Listed entries Block Start

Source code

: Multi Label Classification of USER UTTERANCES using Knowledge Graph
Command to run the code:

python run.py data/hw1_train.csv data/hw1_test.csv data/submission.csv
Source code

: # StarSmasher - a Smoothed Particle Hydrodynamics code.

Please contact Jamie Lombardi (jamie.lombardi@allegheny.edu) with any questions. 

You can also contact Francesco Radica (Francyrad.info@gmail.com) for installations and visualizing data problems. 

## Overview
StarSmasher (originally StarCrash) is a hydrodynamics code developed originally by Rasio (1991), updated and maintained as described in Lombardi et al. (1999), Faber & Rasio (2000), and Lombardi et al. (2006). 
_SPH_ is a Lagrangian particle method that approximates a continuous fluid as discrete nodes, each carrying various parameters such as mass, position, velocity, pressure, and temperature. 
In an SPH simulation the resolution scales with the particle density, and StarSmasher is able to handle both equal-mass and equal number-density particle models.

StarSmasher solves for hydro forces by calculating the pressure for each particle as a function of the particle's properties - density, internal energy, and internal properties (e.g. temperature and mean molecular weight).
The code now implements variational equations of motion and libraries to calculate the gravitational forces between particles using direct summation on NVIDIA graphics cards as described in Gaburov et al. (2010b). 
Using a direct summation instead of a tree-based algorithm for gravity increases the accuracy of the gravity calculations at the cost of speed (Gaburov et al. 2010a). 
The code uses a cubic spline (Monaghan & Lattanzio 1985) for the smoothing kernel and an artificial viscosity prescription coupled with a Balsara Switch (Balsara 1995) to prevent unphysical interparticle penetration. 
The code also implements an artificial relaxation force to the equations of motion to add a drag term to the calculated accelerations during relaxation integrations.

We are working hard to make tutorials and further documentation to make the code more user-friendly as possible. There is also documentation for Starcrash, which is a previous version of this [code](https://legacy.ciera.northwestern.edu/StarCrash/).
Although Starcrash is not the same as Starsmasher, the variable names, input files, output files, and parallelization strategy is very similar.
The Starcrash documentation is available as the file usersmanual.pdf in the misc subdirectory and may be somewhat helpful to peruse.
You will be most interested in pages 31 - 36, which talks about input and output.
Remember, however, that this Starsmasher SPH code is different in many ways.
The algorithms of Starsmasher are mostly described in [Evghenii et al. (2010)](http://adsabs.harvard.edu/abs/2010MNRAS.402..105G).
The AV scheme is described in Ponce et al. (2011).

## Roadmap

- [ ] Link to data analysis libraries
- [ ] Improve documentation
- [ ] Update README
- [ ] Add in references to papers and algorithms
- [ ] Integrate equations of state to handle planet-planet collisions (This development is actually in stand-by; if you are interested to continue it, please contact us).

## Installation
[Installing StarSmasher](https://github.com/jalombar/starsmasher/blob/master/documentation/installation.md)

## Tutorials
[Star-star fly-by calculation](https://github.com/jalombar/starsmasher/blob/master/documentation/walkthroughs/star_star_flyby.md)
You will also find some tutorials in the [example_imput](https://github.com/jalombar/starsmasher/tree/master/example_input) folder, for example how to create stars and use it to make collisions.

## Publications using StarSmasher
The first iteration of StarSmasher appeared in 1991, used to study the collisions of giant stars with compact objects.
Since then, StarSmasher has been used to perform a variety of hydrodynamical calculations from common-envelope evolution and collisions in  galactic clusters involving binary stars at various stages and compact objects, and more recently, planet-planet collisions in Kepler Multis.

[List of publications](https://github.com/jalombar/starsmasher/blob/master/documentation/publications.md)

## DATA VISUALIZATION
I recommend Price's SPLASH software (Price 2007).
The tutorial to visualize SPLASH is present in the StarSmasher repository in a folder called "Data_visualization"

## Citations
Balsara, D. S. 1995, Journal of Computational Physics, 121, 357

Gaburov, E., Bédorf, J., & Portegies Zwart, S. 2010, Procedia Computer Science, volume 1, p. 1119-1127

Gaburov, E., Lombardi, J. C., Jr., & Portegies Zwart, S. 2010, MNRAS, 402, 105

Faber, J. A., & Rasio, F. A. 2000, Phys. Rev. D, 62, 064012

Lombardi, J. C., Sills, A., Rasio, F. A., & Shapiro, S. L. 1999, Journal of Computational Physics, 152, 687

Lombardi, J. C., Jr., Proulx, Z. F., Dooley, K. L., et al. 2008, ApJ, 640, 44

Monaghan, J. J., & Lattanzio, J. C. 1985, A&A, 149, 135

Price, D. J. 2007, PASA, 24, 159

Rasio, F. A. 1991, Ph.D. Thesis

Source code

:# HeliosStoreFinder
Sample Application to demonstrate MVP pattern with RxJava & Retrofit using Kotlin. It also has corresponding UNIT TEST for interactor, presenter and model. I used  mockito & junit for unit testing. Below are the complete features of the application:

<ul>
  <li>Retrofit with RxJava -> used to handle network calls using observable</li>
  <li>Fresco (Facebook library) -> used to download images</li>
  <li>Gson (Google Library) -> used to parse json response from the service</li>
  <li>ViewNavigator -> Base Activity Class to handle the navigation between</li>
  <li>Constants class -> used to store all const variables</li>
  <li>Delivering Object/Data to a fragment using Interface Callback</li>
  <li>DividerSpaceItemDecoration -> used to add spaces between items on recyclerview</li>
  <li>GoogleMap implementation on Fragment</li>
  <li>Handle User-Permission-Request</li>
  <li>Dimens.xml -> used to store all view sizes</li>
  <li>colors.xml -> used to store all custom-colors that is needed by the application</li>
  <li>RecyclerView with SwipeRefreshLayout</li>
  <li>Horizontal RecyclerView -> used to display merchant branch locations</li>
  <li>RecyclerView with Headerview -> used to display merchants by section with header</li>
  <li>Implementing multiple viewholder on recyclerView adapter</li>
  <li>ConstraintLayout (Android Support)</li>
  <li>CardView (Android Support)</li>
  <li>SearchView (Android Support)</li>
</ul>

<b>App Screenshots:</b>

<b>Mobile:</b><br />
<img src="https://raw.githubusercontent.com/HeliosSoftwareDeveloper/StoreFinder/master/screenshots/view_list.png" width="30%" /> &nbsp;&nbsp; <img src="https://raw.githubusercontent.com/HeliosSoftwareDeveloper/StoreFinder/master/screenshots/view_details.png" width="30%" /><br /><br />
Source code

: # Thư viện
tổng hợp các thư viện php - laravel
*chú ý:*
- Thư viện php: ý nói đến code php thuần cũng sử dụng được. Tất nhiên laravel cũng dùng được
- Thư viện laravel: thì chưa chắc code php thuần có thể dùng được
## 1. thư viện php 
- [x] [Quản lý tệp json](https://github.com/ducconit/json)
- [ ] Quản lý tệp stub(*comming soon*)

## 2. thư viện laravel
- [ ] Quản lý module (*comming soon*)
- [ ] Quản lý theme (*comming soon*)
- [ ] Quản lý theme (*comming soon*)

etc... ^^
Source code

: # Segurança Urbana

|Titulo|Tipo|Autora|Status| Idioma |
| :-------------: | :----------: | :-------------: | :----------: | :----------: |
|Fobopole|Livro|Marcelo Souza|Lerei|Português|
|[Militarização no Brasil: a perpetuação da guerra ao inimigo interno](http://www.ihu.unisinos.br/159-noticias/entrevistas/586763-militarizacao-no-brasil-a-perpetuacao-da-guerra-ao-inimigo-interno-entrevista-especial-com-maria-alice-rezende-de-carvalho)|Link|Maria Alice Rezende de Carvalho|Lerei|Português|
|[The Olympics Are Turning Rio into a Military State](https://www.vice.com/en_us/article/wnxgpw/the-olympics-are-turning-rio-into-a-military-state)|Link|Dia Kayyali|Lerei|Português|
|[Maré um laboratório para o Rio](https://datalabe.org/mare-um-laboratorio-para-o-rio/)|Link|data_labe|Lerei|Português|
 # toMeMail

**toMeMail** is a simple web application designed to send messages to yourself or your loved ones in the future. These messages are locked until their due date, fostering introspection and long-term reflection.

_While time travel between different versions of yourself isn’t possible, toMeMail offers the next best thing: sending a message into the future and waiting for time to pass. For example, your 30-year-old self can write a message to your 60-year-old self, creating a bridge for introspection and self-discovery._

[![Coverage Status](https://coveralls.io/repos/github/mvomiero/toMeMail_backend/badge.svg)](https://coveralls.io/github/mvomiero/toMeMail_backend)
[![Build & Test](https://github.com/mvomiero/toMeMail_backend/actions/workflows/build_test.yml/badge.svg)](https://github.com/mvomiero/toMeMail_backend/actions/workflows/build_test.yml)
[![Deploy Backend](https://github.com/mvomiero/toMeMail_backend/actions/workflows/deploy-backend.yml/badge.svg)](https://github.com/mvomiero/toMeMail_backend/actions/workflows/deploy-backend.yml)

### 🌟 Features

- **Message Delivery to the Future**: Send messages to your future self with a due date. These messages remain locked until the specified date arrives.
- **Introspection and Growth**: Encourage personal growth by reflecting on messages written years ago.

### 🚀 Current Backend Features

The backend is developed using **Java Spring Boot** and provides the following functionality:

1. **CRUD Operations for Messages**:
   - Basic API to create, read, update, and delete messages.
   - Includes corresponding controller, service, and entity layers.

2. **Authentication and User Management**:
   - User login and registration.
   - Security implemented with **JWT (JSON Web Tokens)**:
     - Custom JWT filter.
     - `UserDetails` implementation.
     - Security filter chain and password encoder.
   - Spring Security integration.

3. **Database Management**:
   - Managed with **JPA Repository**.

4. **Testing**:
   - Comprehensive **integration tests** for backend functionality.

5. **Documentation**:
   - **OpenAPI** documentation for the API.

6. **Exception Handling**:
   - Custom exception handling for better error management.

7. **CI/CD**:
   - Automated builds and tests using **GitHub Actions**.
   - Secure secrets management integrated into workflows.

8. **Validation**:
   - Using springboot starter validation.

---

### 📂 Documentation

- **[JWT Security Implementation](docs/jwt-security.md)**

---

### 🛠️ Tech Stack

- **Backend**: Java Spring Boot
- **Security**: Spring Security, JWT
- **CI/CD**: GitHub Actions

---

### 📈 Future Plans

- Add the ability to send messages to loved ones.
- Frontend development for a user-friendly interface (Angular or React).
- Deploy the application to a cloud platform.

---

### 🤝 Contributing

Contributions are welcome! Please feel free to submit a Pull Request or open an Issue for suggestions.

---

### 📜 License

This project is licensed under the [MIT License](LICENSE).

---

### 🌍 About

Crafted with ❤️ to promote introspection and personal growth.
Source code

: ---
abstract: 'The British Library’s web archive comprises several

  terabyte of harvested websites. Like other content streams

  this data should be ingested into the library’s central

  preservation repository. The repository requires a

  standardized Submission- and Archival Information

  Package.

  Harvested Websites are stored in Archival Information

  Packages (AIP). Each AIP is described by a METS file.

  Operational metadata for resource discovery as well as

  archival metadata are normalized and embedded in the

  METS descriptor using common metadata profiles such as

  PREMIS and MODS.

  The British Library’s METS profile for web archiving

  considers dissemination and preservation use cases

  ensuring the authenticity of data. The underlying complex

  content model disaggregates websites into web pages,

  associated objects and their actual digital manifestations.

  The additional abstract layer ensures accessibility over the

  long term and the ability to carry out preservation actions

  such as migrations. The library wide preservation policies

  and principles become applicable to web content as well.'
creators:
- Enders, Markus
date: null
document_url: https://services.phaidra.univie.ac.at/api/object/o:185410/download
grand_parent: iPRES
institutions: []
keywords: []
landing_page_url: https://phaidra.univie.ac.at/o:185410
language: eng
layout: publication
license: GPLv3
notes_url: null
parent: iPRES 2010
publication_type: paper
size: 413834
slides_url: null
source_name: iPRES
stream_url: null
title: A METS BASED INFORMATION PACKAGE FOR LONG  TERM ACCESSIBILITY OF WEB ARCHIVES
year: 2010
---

Listed entries Block End

Find the lines in the records that contain the word "ability", then copy every one of them.

- Add the ability to send messages to loved ones.
  long term and the ability to carry out preservation actions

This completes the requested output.